My Dangerous Dog Dilemma & How I Resolved It (I think…)


Buster & Harley - many moons before they became the victims of a dangerous dog attack

I am sure you will be relieved to hear that I did my little bit of civic duty this week. I spent much of Thursday afternoon in Southwark Police Station in south London, where I had been summoned to an ID parade, in the hope I could recognize the owner of the two dogs who attacked Buster & Harley – and me - a couple of weeks ago.

The man arrested denied all knowledge of the attack; ergo, it was down to me to pick him out from a line-up. The story of the attack and my response is here. Do feel free to scroll down, past the mushy bit, to get to the meat of the story – so to speak.

I have clearly been watching far too many glamorous American cop shows on the telly. Southwark nick was about as far from Miami Dade PD HQ as you can imagine. No dappled sunbeams shooting through glass doors, no hunky CSIs striding down corridors, urgently taking samples to trace, not even Horatio to reassure me, with that oh-so-familiar, swift whip-off of his shades.

I did, though, have a charming young PC from our local Safer Neighbourhoods Team, to chaperone me through a maze of double doors and corridors to the portakabin temporarily serving as the ID suite. I didn’t even get the excitement of the two-way mirror and a live parade of usual suspects. I sat nervously in front of a tiny monitor, as a gruff sergeant tapped on a laptop and asked me a series of fairly inane questions.

Nine images are played, twice through on a loop, before you get the chance to see them together on a grid, or to pick out an individual frame to freeze. It was even trickier than I had been anticipating. The nine men on the video all looked very similar; I have not been told whether my superficially confident spot was correct. I signed my declaration and escaped as quickly as I could, relieved it was over but with my conscience still slightly uneasy.

Why? Well, it turns out that the dogs’ owner is not some big Eastern European mafia gang boss, using his scary animals to help mark out his turf as he battles for control of the drug trade in southwest London.
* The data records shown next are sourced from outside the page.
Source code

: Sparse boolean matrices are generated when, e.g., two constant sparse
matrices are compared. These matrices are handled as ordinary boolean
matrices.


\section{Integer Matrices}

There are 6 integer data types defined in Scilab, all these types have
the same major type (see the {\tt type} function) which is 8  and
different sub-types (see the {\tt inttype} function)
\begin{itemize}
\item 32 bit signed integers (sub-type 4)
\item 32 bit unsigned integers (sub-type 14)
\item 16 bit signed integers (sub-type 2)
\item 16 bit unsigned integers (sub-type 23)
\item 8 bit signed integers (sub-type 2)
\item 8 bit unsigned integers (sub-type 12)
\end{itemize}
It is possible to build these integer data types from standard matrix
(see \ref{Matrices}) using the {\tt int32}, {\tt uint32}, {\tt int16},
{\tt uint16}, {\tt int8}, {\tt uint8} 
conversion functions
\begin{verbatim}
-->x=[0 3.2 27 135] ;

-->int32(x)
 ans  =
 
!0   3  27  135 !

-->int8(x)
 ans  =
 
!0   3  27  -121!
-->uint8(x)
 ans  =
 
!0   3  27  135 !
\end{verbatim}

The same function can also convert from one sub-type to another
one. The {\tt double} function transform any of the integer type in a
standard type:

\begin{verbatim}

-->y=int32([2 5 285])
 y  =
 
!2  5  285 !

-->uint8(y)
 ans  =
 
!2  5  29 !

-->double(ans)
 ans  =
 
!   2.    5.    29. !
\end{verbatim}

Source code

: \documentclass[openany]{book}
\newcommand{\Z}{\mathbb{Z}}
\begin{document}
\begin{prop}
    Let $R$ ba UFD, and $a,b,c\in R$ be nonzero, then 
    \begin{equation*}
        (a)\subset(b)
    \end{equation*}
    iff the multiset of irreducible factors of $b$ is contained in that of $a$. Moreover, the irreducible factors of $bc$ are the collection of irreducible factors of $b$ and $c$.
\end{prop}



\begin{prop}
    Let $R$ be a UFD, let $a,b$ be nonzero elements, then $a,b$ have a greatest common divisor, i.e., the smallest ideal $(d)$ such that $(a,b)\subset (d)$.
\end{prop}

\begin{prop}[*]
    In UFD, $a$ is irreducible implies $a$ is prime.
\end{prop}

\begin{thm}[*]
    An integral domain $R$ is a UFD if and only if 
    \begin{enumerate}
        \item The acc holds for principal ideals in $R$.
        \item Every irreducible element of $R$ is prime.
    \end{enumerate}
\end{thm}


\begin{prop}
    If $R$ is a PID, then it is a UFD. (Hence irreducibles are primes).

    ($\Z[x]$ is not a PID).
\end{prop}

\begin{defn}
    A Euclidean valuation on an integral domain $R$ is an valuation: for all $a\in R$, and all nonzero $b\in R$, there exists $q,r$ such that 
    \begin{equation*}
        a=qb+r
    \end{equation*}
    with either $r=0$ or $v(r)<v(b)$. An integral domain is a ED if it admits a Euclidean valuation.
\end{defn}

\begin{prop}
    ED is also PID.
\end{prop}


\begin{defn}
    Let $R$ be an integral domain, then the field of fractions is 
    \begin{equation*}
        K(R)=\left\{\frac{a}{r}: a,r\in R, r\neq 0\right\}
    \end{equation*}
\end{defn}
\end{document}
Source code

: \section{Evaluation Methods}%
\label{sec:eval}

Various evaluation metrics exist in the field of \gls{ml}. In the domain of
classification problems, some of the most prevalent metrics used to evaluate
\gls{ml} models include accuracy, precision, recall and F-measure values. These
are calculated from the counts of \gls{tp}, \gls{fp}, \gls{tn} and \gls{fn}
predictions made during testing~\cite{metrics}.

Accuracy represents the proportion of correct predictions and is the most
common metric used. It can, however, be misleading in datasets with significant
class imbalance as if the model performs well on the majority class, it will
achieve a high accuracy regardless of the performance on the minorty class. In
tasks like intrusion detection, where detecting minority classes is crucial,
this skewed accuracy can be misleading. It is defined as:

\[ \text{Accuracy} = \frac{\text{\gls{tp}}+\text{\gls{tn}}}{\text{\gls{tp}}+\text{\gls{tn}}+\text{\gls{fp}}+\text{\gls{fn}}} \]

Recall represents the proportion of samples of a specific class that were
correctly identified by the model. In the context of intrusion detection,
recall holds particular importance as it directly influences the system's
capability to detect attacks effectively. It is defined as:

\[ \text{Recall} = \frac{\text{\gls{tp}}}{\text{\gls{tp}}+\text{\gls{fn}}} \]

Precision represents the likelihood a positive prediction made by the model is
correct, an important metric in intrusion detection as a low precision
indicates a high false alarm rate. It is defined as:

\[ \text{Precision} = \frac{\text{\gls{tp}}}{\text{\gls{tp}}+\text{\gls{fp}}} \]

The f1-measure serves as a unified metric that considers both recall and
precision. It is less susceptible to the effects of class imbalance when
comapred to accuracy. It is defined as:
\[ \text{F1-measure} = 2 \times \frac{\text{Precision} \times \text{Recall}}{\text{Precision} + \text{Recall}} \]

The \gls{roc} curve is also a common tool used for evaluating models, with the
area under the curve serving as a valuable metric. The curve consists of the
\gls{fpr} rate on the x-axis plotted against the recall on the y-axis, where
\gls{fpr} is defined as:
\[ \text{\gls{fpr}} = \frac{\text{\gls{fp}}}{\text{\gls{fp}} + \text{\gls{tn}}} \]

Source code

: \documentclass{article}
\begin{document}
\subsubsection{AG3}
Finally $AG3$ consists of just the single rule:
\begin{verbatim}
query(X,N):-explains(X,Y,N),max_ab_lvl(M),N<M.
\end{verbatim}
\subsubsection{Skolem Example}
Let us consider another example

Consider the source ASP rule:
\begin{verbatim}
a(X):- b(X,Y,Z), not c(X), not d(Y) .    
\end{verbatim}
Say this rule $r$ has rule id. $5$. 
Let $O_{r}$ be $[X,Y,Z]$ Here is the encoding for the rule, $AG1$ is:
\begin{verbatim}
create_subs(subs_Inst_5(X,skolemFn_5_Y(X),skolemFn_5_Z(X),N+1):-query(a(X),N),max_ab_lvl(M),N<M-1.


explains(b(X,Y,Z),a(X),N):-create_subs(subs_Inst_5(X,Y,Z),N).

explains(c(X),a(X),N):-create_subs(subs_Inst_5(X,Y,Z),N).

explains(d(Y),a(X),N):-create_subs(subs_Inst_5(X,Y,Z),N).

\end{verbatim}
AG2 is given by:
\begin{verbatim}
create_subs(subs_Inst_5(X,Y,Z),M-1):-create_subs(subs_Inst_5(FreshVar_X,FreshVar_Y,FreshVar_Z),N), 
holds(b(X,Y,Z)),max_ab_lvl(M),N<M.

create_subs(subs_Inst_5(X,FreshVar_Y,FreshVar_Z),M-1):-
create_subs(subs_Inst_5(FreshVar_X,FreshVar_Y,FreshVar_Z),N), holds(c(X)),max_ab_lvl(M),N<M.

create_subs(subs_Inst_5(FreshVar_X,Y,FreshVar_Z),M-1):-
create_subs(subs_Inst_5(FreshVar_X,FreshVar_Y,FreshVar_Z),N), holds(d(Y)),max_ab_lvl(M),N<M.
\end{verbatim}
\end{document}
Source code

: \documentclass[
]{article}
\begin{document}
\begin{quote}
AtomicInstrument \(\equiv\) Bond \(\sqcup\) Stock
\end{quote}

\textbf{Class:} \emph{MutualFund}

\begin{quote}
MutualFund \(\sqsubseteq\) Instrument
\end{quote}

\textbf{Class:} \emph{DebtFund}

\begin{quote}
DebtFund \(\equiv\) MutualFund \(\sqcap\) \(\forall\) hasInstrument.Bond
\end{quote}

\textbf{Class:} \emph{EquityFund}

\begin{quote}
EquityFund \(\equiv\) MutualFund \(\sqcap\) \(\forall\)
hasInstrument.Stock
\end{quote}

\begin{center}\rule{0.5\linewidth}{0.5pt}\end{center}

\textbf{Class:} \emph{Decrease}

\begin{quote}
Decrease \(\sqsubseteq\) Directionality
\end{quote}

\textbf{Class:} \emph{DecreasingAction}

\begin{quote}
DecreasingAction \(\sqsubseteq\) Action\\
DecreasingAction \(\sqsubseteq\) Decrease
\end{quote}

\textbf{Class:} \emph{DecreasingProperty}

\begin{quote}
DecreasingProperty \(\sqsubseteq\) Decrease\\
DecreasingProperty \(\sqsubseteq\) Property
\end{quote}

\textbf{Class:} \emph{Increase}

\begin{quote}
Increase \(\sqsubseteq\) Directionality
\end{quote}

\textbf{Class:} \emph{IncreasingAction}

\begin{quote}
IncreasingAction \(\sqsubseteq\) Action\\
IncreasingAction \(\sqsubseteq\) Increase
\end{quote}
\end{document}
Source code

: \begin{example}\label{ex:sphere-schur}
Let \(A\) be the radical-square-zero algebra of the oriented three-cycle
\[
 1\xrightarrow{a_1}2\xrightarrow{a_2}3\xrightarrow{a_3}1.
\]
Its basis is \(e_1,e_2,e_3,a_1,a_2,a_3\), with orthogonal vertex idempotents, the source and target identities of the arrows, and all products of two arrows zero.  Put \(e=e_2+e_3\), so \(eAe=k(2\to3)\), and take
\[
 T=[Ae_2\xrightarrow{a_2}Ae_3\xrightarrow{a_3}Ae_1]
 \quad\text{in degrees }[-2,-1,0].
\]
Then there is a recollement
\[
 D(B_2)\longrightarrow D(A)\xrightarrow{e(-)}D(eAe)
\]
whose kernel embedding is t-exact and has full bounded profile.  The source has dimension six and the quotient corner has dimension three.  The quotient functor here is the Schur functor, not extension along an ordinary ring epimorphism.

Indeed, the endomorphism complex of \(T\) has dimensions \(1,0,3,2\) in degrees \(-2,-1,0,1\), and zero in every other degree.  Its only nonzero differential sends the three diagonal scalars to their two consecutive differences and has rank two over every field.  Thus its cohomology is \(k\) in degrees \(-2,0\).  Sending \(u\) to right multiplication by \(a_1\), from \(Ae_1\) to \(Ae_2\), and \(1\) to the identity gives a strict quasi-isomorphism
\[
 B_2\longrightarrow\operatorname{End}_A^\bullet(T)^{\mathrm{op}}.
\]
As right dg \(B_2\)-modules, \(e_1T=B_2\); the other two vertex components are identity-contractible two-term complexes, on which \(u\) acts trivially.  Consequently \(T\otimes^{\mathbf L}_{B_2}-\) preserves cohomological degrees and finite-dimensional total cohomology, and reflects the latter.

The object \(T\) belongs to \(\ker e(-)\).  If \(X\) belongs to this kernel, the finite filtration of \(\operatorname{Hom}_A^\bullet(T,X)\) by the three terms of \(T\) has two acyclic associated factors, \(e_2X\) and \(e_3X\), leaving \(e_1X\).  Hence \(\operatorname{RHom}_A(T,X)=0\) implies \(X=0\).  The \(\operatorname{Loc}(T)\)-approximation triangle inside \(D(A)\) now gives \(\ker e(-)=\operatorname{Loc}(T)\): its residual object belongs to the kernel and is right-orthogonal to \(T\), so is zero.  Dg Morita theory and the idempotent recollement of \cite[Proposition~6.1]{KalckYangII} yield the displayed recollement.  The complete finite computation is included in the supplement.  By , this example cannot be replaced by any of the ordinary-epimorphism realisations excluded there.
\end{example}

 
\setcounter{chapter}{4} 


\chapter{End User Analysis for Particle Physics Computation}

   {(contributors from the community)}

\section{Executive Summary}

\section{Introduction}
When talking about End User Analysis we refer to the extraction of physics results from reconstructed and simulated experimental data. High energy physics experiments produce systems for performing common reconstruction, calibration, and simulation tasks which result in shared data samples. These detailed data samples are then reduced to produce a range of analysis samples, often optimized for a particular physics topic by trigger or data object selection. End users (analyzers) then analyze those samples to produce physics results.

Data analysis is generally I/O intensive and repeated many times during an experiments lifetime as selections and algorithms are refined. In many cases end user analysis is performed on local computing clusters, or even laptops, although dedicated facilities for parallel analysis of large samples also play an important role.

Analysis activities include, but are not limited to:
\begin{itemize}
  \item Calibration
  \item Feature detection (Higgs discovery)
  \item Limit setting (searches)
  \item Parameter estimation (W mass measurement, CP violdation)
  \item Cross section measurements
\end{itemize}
He is actually quite a mousy type, a skinny guy in his mid-20s, who does not seem to have a job to go to and who may or may not have his own addiction problems. He lives in a small Housing Association property with his dogs, who are healthy, well-groomed and magnificently turned out, in their studded leather harnesses.

He walks them daily on the little patch of the Common where we fell foul of them. He is still there most days now, with the dogs rarely muzzled and not always on the lead. Another spaniel, Romeo, remarkably similar in size and colouring to Buster, was set upon by them last week. Perhaps mindful that he was out on bail for an identical attack, he readily identified himself to Romeo’s owner and willingly gave his details. That is about the sum of what I know about this guy; that and the fact that he clearly loves his dogs.


Cara, the blind American Cocker Spaniel who saved my life (1993-2009)

I love my dogs. Don’t we all? I too well understand how a dog can feel like your one, true friend and comfort. During the months after I was, not unexpectedly but horribly prematurely, widowed, there were days upon days when I did not even feel like getting out of bed, let alone leaving the house.

However, I shared the house with two lively spaniels who needed to pee and were rather more interested in their breakfast than in the tiresome details of my depression and grief. Chippie and Cara needed me – the latter all the more so, given she had recently gone blind. There was no way I was to be allowed to wallow – or god forbid, do anything more drastic. Hand on heart, I can honestly say that Chip & Cara saved my life.

Lately when I have expressed this kind of reservation about the dogs which attacked us being destroyed, I have been roundly shouted down. What if the next target is a child? The dogs do live right next to a large primary school and there are scores and scores of babies and toddlers in our particular warren of roads.

Google “fatal dog attack” and in every single story, you will read that the police had already been alerted to the dangerous dog in question.

What if Buster and Romeo had been killed? Another excellent point and one with a very sobering coda: there is as yet no effective dog-on-dog legislation in England and Wales. Both spaniels could have been ripped to shreds in front of our eyes and the police would have been powerless to prosecute. If the second dog had not taken a huge chunk out of my ankle, there would no statutory grounds on which to pursue this owner and, as the young PC dealing with our case wearily explained, nothing whatsoever they could do.

Unsurprisingly, I’ve become a bit of an expert on dog legislation since the attack in February and it is clear that, as a broad coalition of animal and veterinary charities has been flagging for some time, the existing Dangerous Dogs Act is simply not fit for current purpose. There has actually been some good news lately in that the Dog Control Bill, a Private Members Bill introduced by Lord Redesdale, passed the committee stage in the Lords on Friday 4th March and will now hopefully make it to the Commons.

There is still time to sign a petition to repeal and replace the inadequate legislation – check it out here.

Meantime, I’ll keep you posted as to what happens with our case. Uneasy as I am about any dogs being destroyed – or even about a clearly needy individual losing his best friends – I simply do not want anyone, man, woman, child or dog – to go through what we have endured.